■ **Directions for this task**:
In this exercise, retype exactly the lines from the start of the entries through the line bearing "通政使掌受各省題本，校閱送閣", leaving every picture out.

■ **Dataset extract**:
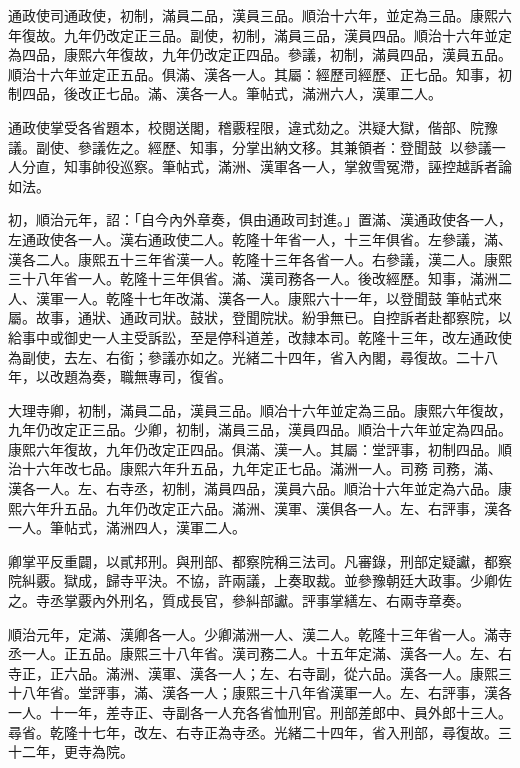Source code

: \begin{pinyinscope}
通政使司通政使，初制，滿員二品，漢員三品。順治十六年，並定為三品。康熙六年復故。九年仍改定正三品。副使，初制，滿員三品，漢員四品。順治十六年並定為四品，康熙六年復故，九年仍改定正四品。參議，初制，滿員四品，漢員五品。順治十六年並定正五品。俱滿、漢各一人。其屬：經歷司經歷、正七品。知事，初制四品，後改正七品。滿、漢各一人。筆帖式，滿洲六人，漢軍二人。

通政使掌受各省題本，校閱送閣，稽覈程限，違式劾之。洪疑大獄，偕部、院豫議。副使、參議佐之。經歷、知事，分掌出納文移。其兼領者：登聞鼓，以參議一人分直，知事帥役巡察。筆帖式，滿洲、漢軍各一人，掌敘雪冤滯，誣控越訴者論如法。

初，順治元年，詔：「自今內外章奏，俱由通政司封進。」置滿、漢通政使各一人，左通政使各一人。漢右通政使二人。乾隆十年省一人，十三年俱省。左參議，滿、漢各二人。康熙五十三年省漢一人。乾隆十三年各省一人。右參議，漢二人。康熙三十八年省一人。乾隆十三年俱省。滿、漢司務各一人。後改經歷。知事，滿洲二人、漢軍一人。乾隆十七年改滿、漢各一人。康熙六十一年，以登聞鼓筆帖式來屬。故事，通狀、通政司狀。鼓狀，登聞院狀。紛爭無已。自控訴者赴都察院，以給事中或御史一人主受訴訟，至是停科道差，改隸本司。乾隆十三年，改左通政使為副使，去左、右銜；參議亦如之。光緒二十四年，省入內閣，尋復故。二十八年，以改題為奏，職無專司，復省。

大理寺卿，初制，滿員二品，漢員三品。順冶十六年並定為三品。康熙六年復故，九年仍改定正三品。少卿，初制，滿員三品，漢員四品。順治十六年並定為四品。康熙六年復故，九年仍改定正四品。俱滿、漢一人。其屬：堂評事，初制四品。順治十六年改七品。康熙六年升五品，九年定正七品。滿洲一人。司務司務，滿、漢各一人。左、右寺丞，初制，滿員四品，漢員六品。順治十六年並定為六品。康熙六年升五品。九年仍改定正六品。滿洲、漢軍、漢俱各一人。左、右評事，漢各一人。筆帖式，滿洲四人，漢軍二人。

卿掌平反重闢，以貳邦刑。與刑部、都察院稱三法司。凡審錄，刑部定疑讞，都察院糾覈。獄成，歸寺平決。不協，許兩議，上奏取裁。並參豫朝廷大政事。少卿佐之。寺丞掌覈內外刑名，質成長官，參糾部讞。評事掌繕左、右兩寺章奏。

順治元年，定滿、漢卿各一人。少卿滿洲一人、漢二人。乾隆十三年省一人。滿寺丞一人。正五品。康熙三十八年省。漢司務二人。十五年定滿、漢各一人。左、右寺正，正六品。滿洲、漢軍、漢各一人；左、右寺副，從六品。漢各一人。康熙三十八年省。堂評事，滿、漢各一人；康熙三十八年省漢軍一人。左、右評事，漢各一人。十一年，差寺正、寺副各一人充各省恤刑官。刑部差郎中、員外郎十三人。尋省。乾隆十七年，改左、右寺正為寺丞。光緒二十四年，省入刑部，尋復故。三十二年，更寺為院。


\end{pinyinscope}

■ **Output of the task**:
Source code

: \begin{pinyinscope}
通政使司通政使，初制，滿員二品，漢員三品。順治十六年，並定為三品。康熙六年復故。九年仍改定正三品。副使，初制，滿員三品，漢員四品。順治十六年並定為四品，康熙六年復故，九年仍改定正四品。參議，初制，滿員四品，漢員五品。順治十六年並定正五品。俱滿、漢各一人。其屬：經歷司經歷、正七品。知事，初制四品，後改正七品。滿、漢各一人。筆帖式，滿洲六人，漢軍二人。

通政使掌受各省題本，校閱送閣，稽覈程限，違式劾之。洪疑大獄，偕部、院豫議。副使、參議佐之。經歷、知事，分掌出納文移。其兼領者：登聞鼓，以參議一人分直，知事帥役巡察。筆帖式，滿洲、漢軍各一人，掌敘雪冤滯，誣控越訴者論如法。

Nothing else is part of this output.